YOUR GOAL: Scan the listing below for the word "simple", then copy each line that has it.

DATA RECORDS:

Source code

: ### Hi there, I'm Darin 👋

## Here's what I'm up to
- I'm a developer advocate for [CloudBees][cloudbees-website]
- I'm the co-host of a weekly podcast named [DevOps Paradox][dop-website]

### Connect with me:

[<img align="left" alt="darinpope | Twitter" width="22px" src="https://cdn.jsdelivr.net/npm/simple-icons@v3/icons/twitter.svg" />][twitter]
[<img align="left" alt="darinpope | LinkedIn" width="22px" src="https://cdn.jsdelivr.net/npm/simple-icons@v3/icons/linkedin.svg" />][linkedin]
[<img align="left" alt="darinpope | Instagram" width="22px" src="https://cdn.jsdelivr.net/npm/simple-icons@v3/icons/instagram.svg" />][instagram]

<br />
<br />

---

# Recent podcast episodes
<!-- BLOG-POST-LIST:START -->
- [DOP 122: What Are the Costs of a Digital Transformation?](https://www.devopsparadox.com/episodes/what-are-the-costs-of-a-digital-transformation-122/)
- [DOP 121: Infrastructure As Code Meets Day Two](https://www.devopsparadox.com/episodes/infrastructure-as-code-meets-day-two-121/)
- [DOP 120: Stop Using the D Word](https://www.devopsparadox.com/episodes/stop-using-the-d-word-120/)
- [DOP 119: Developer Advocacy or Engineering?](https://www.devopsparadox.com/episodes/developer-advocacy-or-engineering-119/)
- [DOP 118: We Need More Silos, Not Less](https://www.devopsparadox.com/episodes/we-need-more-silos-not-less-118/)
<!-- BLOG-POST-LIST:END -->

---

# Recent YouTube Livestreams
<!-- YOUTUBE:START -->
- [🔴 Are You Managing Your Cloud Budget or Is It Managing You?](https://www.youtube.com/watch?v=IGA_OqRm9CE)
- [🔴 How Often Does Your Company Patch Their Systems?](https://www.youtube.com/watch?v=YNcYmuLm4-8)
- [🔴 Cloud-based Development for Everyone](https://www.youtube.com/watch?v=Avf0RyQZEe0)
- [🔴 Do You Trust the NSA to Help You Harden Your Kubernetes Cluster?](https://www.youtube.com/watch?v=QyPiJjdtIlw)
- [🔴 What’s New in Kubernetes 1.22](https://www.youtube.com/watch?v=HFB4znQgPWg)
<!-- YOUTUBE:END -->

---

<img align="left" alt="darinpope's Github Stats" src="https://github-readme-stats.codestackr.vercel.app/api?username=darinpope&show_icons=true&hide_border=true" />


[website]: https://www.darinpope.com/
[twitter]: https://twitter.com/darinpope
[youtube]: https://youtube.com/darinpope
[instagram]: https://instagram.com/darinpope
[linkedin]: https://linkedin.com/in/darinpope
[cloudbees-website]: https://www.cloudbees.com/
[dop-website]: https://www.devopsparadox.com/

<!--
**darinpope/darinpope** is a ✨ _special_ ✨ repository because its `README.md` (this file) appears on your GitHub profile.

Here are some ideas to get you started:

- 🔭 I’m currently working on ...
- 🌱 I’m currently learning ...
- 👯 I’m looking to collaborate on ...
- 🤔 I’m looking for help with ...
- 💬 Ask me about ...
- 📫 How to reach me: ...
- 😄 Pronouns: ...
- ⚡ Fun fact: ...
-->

RESULT OF THE TASK:
[<img align="left" alt="darinpope | Twitter" width="22px" src="https://cdn.jsdelivr.net/npm/simple-icons@v3/icons/twitter.svg" />][twitter]
[<img align="left" alt="darinpope | LinkedIn" width="22px" src="https://cdn.jsdelivr.net/npm/simple-icons@v3/icons/linkedin.svg" />][linkedin]
[<img align="left" alt="darinpope | Instagram" width="22px" src="https://cdn.jsdelivr.net/npm/simple-icons@v3/icons/instagram.svg" />][instagram]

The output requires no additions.